With rising competition in the commercial sector, most businesses have shifted to trade credit as opposed to price discounts in their cash transactions.
In trade credit transactions, some customers will pay promptly while others will delay beyond the invoice payment date.
Most customers who delay payments are fond of issuing cheques as a cover up of their lack of commitment to pay the outstanding debts.
Some issue cheques that they expect to honour, while others do so with the knowledge that their banks have insufficient funds. Because of lack of legislative protection, businesses accept cheques at their own risk.
Just as introduction of the credit reference bureau has enabled sharing of credit information and reshaped lending in the banking industry, the commercial sector similarly has a national default register.
This is a cheque verification tool which lists issuers of dishonoured cheques. The national default register works as a reference record where subscribers send in details of dishonoured cheques or invoices in cases where customers fail to make payments as agreed.
The register is then made available to subscribers nationwide, who use the document to verify that cheque issuing customers have no dishonoured cheques or outstanding invoices.
In case a company issues a bounced cheque, it is prevented from issuing other cheques to trade suppliers who are subscribers to the national default register until it honours the earlier document and is cleared from the register.

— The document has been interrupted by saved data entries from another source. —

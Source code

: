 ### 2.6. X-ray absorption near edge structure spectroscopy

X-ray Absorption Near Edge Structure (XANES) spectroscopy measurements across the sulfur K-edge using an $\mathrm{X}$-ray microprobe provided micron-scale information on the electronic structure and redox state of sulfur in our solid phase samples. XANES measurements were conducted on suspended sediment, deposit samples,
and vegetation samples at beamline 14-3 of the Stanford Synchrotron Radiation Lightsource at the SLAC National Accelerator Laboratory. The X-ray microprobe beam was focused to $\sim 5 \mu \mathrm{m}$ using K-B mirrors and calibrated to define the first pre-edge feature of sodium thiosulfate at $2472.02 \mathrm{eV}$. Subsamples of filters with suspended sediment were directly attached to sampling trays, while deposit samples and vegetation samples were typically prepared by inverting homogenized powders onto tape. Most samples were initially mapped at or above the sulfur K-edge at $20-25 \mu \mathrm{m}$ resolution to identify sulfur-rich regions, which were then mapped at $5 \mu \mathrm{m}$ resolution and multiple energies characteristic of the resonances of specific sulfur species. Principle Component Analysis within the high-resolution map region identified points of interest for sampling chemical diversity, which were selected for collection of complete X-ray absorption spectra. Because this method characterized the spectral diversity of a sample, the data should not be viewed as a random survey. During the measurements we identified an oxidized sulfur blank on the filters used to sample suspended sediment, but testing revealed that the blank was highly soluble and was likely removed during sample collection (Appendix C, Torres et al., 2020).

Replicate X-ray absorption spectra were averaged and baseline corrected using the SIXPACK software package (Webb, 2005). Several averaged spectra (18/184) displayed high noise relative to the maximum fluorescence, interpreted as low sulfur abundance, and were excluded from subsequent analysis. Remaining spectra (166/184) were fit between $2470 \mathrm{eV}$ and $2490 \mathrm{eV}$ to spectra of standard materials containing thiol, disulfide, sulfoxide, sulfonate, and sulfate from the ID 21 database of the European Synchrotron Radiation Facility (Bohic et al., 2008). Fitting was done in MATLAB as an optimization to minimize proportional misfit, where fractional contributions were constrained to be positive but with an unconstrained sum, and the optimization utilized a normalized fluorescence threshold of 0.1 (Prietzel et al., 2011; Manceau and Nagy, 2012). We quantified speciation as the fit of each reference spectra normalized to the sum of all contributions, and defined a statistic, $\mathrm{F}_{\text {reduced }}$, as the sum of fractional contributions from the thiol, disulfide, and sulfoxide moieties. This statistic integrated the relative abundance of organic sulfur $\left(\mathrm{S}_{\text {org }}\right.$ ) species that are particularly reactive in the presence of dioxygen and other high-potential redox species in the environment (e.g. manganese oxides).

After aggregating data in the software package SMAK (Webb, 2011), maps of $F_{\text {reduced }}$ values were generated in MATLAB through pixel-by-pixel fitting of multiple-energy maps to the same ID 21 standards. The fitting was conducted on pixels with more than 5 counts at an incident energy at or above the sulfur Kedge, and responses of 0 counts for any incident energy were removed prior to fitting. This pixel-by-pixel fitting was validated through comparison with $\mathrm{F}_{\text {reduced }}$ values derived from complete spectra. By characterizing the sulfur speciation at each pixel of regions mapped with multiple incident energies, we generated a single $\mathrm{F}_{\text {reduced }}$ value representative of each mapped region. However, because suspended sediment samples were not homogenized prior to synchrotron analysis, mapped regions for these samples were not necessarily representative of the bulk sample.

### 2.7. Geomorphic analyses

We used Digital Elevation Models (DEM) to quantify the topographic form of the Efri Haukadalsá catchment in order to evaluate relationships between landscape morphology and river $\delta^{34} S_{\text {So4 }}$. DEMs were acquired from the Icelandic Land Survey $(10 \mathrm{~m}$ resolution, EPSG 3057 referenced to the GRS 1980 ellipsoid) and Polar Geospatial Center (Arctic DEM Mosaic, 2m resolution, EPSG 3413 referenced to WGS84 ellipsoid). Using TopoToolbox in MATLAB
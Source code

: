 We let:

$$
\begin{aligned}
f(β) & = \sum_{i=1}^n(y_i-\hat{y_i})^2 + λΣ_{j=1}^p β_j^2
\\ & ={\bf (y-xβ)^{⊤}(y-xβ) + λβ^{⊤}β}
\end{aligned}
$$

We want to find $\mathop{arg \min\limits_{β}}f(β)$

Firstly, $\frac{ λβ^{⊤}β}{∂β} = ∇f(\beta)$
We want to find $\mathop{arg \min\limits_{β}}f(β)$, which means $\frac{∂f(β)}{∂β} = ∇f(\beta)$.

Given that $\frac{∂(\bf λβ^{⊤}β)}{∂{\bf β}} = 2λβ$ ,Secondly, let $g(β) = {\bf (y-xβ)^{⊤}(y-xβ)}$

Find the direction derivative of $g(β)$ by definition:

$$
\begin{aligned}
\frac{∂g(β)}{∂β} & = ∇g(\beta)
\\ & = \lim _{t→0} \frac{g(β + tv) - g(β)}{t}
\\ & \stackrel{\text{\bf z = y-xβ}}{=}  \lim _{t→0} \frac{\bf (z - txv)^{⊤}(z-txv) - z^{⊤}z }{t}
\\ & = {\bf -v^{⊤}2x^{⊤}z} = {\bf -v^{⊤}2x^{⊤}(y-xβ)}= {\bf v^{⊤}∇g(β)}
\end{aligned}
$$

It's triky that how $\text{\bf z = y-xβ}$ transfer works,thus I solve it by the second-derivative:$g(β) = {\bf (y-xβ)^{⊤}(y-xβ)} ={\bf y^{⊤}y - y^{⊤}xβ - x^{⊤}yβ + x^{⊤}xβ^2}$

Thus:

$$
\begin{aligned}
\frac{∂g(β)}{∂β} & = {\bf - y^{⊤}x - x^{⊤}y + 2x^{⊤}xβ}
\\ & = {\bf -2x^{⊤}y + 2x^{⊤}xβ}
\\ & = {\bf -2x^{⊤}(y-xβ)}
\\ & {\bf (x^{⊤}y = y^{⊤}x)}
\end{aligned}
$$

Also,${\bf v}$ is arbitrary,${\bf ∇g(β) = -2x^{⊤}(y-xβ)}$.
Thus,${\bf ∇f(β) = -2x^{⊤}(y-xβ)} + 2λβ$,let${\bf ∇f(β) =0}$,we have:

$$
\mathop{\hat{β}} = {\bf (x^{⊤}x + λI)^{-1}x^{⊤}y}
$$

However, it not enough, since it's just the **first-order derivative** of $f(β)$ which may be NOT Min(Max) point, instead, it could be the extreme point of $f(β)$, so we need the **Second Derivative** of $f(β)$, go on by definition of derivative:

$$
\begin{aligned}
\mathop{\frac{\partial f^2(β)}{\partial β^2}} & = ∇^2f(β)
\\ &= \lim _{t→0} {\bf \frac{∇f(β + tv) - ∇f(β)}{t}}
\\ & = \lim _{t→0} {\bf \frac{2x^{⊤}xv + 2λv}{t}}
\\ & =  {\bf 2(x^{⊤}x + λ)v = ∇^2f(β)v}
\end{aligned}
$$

Details of the default, including names of the debtor, are published in the register and distributed to members which acts as a tool for preventing further incidents or risks arising from dishonoured cheques.
Thus, the national defaulter register protects trade suppliers or other credit providers from credit abuse through prevention, verification and recovery.
First, subscribers get a payment prompt which notifies their customers of their (subscribers’) membership in the national default register and forewarns them of consequences of issuing default cheques to settle outstanding payments.
This has the impact of discouraging potential customers who harbour intentions of issuing bounced cheques, those in possession of stolen cheques, those who have closed their accounts, and those afflicted with the chronic habit of issuing dishonoured cheques.
Second, the national default register provides subscribers with records which they can use to verify whether a potential customer is a defaulter.
Should the customer’s name appear on the register, the credit provider will insist on cash terms and stop any existing credit terms with the customer.
Third, the register has the magic of coercing listed customers into pay as the incriminating information is published and circulated to other subscribers nationwide. They use the information to stop the clients from issuing any further cheques.
Locally, the register is already in use, run by credit management consultancies as a risk management tool to safeguard businesses from risks of bounced cheques.
The register is a market driven initiative which is not under state regulation.